Он сел за стол, положил на него свои руки и принялся разглядывать набухшие, голубоватые жилы; и каждая жила, как ручеек или стежка, убегала, уплывала от его старости к его истоку, к его детству, в зеленый принеманский край.
— Вернусь в Мишкине, и рабби Авиэзер, или жена этого несчастного корчмаря Ешуа Манделя Морта, или сам Маркус Фрадкин, у которого ты служил писцом, спросят меня: «Ну как там в Вильно твои дети?» И что я им, Шахна, отвечу?
Семен Ефремович сидел неподвижно за столом, и от этой неподвижности казался еще угрюмее.
— Что я им отвечу? Сын Шахна, гордость моя и сила моя, спустился в ад, чтобы спасать грешников, и сам грешником стал.
— Отец!
— А Гирш, смутьян и бунтовщик, вместо того чтобы народить нашему народу сто сапожников и сто швей, кончил свои дни на виселице…
Семен Ефремович зажмурился, снова открыл глаза, снова зажмурился: над подушкой порхала пятнистая, усыпанная пыльцой бабочка. Она то возникала, то исчезала. Шахна таращил глаза и думал не столько о словах отца, сколько о своем странном, болезненном состоянии, которое, начавшись в раввинской семинарии с гибели Беньямина Иткеса, все больше усугублялось.

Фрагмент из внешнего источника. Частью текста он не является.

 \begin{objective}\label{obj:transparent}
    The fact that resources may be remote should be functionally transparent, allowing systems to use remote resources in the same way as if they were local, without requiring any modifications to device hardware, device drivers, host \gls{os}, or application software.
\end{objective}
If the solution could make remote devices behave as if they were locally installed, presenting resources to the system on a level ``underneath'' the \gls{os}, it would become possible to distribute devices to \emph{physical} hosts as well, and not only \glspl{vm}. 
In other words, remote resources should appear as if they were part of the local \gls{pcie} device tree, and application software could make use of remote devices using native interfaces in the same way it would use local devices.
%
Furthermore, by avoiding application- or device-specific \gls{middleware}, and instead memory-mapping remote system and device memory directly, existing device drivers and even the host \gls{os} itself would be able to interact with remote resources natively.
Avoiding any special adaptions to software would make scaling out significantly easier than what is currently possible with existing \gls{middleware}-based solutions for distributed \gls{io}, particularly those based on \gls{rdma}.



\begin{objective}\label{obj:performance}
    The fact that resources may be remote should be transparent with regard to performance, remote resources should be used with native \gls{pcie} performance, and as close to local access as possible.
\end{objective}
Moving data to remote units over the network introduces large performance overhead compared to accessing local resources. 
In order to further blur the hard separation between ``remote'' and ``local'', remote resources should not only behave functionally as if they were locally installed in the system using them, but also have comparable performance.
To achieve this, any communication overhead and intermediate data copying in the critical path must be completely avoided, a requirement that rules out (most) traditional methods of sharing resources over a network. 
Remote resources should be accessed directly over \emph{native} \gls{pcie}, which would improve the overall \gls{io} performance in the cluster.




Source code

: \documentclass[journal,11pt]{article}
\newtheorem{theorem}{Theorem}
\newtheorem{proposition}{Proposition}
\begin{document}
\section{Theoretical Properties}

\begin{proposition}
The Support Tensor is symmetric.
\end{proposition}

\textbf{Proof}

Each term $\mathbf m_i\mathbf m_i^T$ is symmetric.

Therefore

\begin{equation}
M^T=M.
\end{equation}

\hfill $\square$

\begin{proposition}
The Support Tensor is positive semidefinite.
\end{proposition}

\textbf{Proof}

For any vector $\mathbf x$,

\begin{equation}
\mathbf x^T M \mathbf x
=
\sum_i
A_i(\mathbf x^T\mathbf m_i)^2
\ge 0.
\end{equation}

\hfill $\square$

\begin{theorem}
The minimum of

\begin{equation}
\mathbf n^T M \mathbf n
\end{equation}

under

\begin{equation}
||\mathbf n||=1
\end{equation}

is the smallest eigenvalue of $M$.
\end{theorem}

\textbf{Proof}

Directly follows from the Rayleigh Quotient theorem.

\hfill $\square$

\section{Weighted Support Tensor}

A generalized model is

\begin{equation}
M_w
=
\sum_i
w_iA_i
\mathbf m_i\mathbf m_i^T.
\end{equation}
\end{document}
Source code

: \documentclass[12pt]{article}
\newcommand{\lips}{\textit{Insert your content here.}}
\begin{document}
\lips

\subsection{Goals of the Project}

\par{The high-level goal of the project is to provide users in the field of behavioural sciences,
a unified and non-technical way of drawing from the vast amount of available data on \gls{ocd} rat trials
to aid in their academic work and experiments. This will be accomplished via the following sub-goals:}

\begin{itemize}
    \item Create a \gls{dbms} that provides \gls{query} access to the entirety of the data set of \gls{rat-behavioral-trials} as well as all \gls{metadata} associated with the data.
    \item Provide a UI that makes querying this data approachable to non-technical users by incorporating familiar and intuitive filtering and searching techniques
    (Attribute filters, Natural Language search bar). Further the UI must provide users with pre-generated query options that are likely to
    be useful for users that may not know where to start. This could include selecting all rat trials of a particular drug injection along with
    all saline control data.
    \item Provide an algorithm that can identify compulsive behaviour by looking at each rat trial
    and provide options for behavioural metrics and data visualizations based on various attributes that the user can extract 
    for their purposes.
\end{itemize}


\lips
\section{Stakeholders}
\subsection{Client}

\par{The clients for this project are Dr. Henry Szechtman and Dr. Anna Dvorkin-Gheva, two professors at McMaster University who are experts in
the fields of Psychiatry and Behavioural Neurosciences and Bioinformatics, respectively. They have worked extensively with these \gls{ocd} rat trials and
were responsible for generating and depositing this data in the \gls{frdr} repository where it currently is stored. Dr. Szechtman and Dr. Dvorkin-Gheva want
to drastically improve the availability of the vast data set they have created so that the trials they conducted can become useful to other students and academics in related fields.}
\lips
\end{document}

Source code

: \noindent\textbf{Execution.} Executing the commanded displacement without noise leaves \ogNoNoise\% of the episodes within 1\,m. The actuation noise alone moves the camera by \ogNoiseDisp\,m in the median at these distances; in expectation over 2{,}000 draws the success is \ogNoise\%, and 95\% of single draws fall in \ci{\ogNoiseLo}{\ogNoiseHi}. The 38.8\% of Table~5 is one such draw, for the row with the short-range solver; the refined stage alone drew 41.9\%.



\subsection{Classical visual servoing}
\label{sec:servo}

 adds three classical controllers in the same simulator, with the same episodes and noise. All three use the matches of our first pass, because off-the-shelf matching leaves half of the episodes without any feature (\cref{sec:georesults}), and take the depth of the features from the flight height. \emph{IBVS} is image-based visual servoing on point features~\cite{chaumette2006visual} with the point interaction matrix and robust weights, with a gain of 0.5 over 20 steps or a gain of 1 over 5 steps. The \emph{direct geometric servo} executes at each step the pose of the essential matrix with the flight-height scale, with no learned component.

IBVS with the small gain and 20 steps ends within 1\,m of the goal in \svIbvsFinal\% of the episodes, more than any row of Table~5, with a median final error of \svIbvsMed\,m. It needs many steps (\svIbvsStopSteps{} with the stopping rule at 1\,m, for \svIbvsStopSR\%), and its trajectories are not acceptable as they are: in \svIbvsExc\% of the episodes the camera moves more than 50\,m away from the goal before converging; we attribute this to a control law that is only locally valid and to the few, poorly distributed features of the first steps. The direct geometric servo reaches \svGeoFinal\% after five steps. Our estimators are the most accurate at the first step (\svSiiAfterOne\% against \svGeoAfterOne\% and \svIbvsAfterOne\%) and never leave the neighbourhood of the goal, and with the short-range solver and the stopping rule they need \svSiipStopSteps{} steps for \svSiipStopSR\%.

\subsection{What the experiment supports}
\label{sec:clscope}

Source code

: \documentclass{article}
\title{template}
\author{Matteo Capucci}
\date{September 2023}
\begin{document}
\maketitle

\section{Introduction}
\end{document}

До недавних пор Семен Ефремович еще надеялся справиться с болезнью без посторонней помощи, но чем дальше, тем больше убеждался, что ему без нее не обойтись. Он уже не раз порывался посетить доктора, даже выбрал в путеводителе по Вильно адрес: «Д-р. Хаим Брукман, душевные болезни. Александровский бульвар, двадцать. Прием больных с 10-ти до 15-ти», подходил к докторскому дому, прочитывал затуманенными глазами невеселую надпись на медной табличке и, понурив голову, плелся назад, на Большую, к мыши Нехаме, к Беньямину Иткесу, полуовну-получеловеку, к своему одиночеству.
После суда, думал Семен Ефремович, он обязательно сходит к этому Брукману, попросит какое-нибудь лекарство, а если оно не поможет, то он бросит все и уйдет куда глаза глядят.
— А Эзра, поскребыш, бражничает в придорожных шинках, — продолжал Эфраим, — и выкобенивается на базарах.
Семену Ефремовичу не хотелось вконец огорчать отца: пусть он об Эзре узнает попозже. А теперь — спать, спать, спать!
— У него есть дети? — спросил Эфраим.
— Нет, — ответил Шахна, догадываясь, о ком отец говорит.
— Одно счастье, — вздохнул старик.
— Жена его — Мира — ждет ребенка.
— Весной все беременны: и птицы, и деревья, и женщины, — сказал Эфраим.
Он стянул башмаки, поставил их под кровать, разделся, почесал лохматую грудь и лег.
Через минуту рядом лег и Шахна, и легкий, без видений, сон сковал его веки.
Эфраим смотрел на его седые волосы, и соблазн дотронуться до них не давал ему до утра уснуть…
На службу Семен Ефремович ходил мимо Вилейки, через Ботанический сад, вкушая прозрачный, как слеза, воздух, прислушиваясь к шуму быстрой, норовистой речки и следя за кружением крикливых ворон над Крестовой горой, где, по преданию, были похоронены три стойки», несгибаемых в своей вере монаха. И кресты, возвышавшиеся над грешным, торгующим, прелюбодействующим, погрязшим в гордыне городом, и безымянные монахи, противостоявшие вероотступникам, волновали душу и внушали ему, изгою, некую зависть, навевали необыденные мысли о бренности и скоротечности жизни.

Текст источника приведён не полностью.